The Houston & Texas Central Railway, which began building north from Houston in 1856, was tapped in 1872 by a branch line from Waco. In 1879, the Texas Central Railway Co. was chartered to extend the branch from Ross, 11 miles north of Waco, to the Panhandle. By 1881, the track stretched 177 miles through Whitney, Hico, Dublin, and Cisco, to Albany. Because financial problems prevented further building, Albany remained the rail terminus for 19 years.
     Realizing the value of rail service on the frontier, the citizens of Albany had raised $50,000 to win the railroad away from the nearby town of Ft. Griffin. As the end of the rail line, Albany experienced a long period of growth and prosperity.
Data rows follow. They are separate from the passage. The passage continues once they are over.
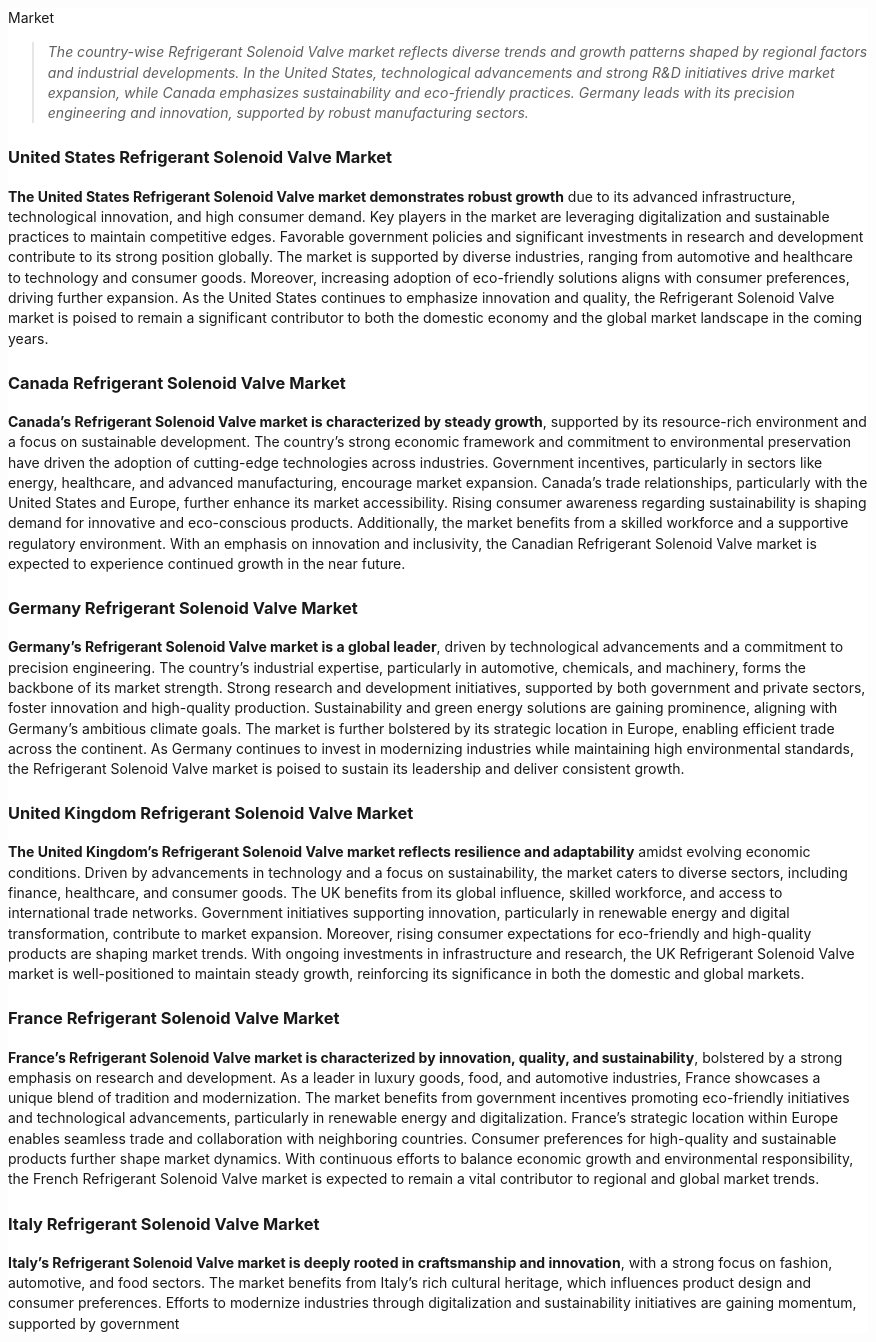 Market<br /></span></h1><blockquote><p><em><span class="">The country-wise Refrigerant Solenoid Valve market reflects diverse trends and growth patterns shaped by regional factors and industrial developments. In the United States, technological advancements and strong R&amp;D initiatives drive market expansion, while Canada emphasizes sustainability and eco-friendly practices. Germany leads with its precision engineering and innovation, supported by robust manufacturing sectors.</span></em></p></blockquote><h3><strong>United States Refrigerant Solenoid Valve Market</strong></h3><p><strong>The United States Refrigerant Solenoid Valve market demonstrates robust growth</strong> due to its advanced infrastructure, technological innovation, and high consumer demand. Key players in the market are leveraging digitalization and sustainable practices to maintain competitive edges. Favorable government policies and significant investments in research and development contribute to its strong position globally. The market is supported by diverse industries, ranging from automotive and healthcare to technology and consumer goods. Moreover, increasing adoption of eco-friendly solutions aligns with consumer preferences, driving further expansion. As the United States continues to emphasize innovation and quality, the Refrigerant Solenoid Valve market is poised to remain a significant contributor to both the domestic economy and the global market landscape in the coming years.</p><h3><strong>Canada Refrigerant Solenoid Valve Market</strong></h3><p><strong>Canada&rsquo;s Refrigerant Solenoid Valve market is characterized by steady growth</strong>, supported by its resource-rich environment and a focus on sustainable development. The country&rsquo;s strong economic framework and commitment to environmental preservation have driven the adoption of cutting-edge technologies across industries. Government incentives, particularly in sectors like energy, healthcare, and advanced manufacturing, encourage market expansion. Canada&rsquo;s trade relationships, particularly with the United States and Europe, further enhance its market accessibility. Rising consumer awareness regarding sustainability is shaping demand for innovative and eco-conscious products. Additionally, the market benefits from a skilled workforce and a supportive regulatory environment. With an emphasis on innovation and inclusivity, the Canadian Refrigerant Solenoid Valve market is expected to experience continued growth in the near future.</p><h3><strong>Germany Refrigerant Solenoid Valve Market</strong></h3><p><strong>Germany&rsquo;s Refrigerant Solenoid Valve market is a global leader</strong>, driven by technological advancements and a commitment to precision engineering. The country&rsquo;s industrial expertise, particularly in automotive, chemicals, and machinery, forms the backbone of its market strength. Strong research and development initiatives, supported by both government and private sectors, foster innovation and high-quality production. Sustainability and green energy solutions are gaining prominence, aligning with Germany&rsquo;s ambitious climate goals. The market is further bolstered by its strategic location in Europe, enabling efficient trade across the continent. As Germany continues to invest in modernizing industries while maintaining high environmental standards, the Refrigerant Solenoid Valve market is poised to sustain its leadership and deliver consistent growth.</p><h3><strong>United Kingdom Refrigerant Solenoid Valve Market</strong></h3><p><strong>The United Kingdom&rsquo;s Refrigerant Solenoid Valve market reflects resilience and adaptability</strong> amidst evolving economic conditions. Driven by advancements in technology and a focus on sustainability, the market caters to diverse sectors, including finance, healthcare, and consumer goods. The UK benefits from its global influence, skilled workforce, and access to international trade networks. Government initiatives supporting innovation, particularly in renewable energy and digital transformation, contribute to market expansion. Moreover, rising consumer expectations for eco-friendly and high-quality products are shaping market trends. With ongoing investments in infrastructure and research, the UK Refrigerant Solenoid Valve market is well-positioned to maintain steady growth, reinforcing its significance in both the domestic and global markets.</p><h3><strong>France Refrigerant Solenoid Valve Market</strong></h3><p><strong>France&rsquo;s Refrigerant Solenoid Valve market is characterized by innovation, quality, and sustainability</strong>, bolstered by a strong emphasis on research and development. As a leader in luxury goods, food, and automotive industries, France showcases a unique blend of tradition and modernization. The market benefits from government incentives promoting eco-friendly initiatives and technological advancements, particularly in renewable energy and digitalization. France&rsquo;s strategic location within Europe enables seamless trade and collaboration with neighboring countries. Consumer preferences for high-quality and sustainable products further shape market dynamics. With continuous efforts to balance economic growth and environmental responsibility, the French Refrigerant Solenoid Valve market is expected to remain a vital contributor to regional and global market trends.</p><h3><strong>Italy Refrigerant Solenoid Valve Market</strong></h3><p><strong>Italy&rsquo;s Refrigerant Solenoid Valve market is deeply rooted in craftsmanship and innovation</strong>, with a strong focus on fashion, automotive, and food sectors. The market benefits from Italy&rsquo;s rich cultural heritage, which influences product design and consumer preferences. Efforts to modernize industries through digitalization and sustainability initiatives are gaining momentum, supported by government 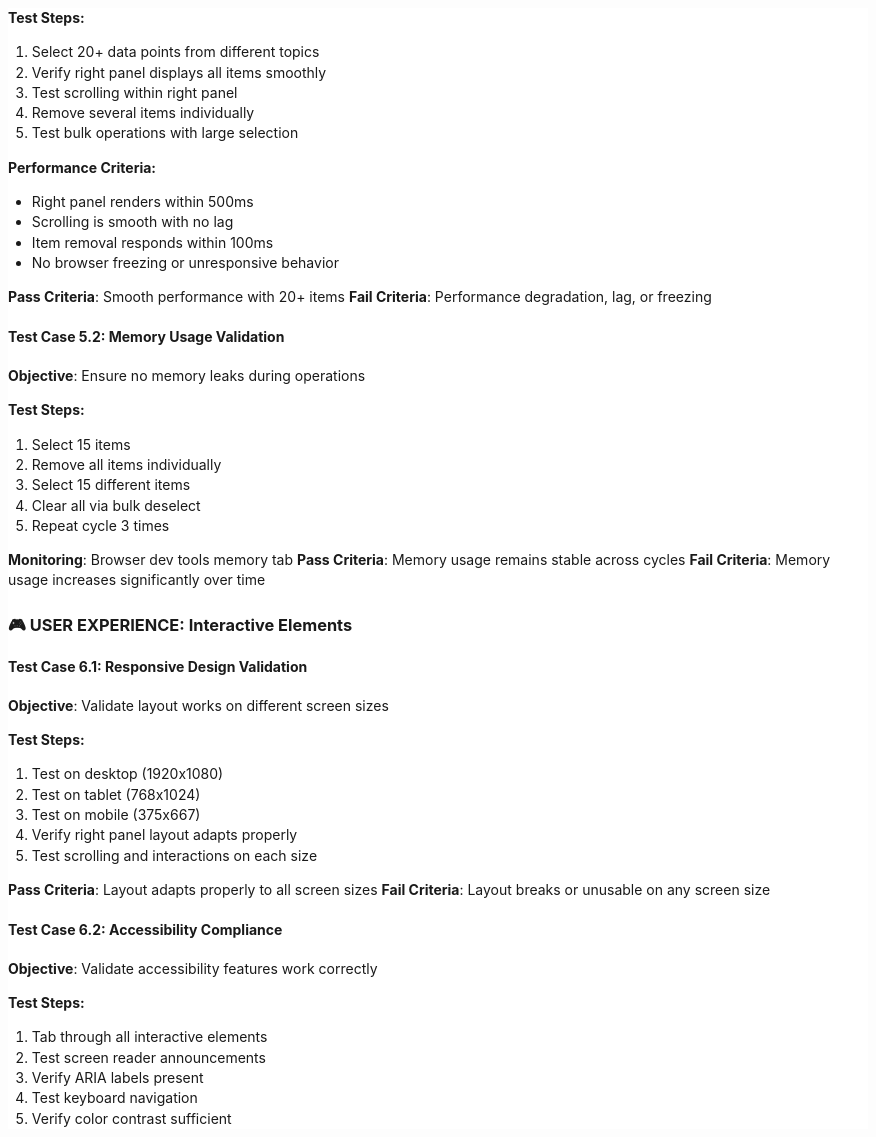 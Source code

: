 **Test Steps:**
1. Select 20+ data points from different topics
2. Verify right panel displays all items smoothly
3. Test scrolling within right panel
4. Remove several items individually
5. Test bulk operations with large selection

**Performance Criteria:**
- Right panel renders within 500ms
- Scrolling is smooth with no lag
- Item removal responds within 100ms
- No browser freezing or unresponsive behavior

**Pass Criteria**: Smooth performance with 20+ items
**Fail Criteria**: Performance degradation, lag, or freezing

#### Test Case 5.2: Memory Usage Validation
**Objective**: Ensure no memory leaks during operations

**Test Steps:**
1. Select 15 items
2. Remove all items individually
3. Select 15 different items
4. Clear all via bulk deselect
5. Repeat cycle 3 times

**Monitoring**: Browser dev tools memory tab
**Pass Criteria**: Memory usage remains stable across cycles
**Fail Criteria**: Memory usage increases significantly over time

### 🎮 **USER EXPERIENCE: Interactive Elements**

#### Test Case 6.1: Responsive Design Validation
**Objective**: Validate layout works on different screen sizes

**Test Steps:**
1. Test on desktop (1920x1080)
2. Test on tablet (768x1024)
3. Test on mobile (375x667)
4. Verify right panel layout adapts properly
5. Test scrolling and interactions on each size

**Pass Criteria**: Layout adapts properly to all screen sizes
**Fail Criteria**: Layout breaks or unusable on any screen size

#### Test Case 6.2: Accessibility Compliance
**Objective**: Validate accessibility features work correctly

**Test Steps:**
1. Tab through all interactive elements
2. Test screen reader announcements
3. Verify ARIA labels present
4. Test keyboard navigation
5. Verify color contrast sufficient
It became a shipping center for cattle, buffalo bones, and building stone. Hotels and stores sprang up to accommodate visitors and new residents arriving by train.
     In 1900, the railroad started to build again, extending the line from Albany to Stamford. Purchased in 1914 by the Missouri, Kansas & Texas Railway Co., the Texas Central Railway was part of that system until the growth of highway travel reduced rail service. In 1967, the line was discontinued except for a short section between Gorman and Dublin.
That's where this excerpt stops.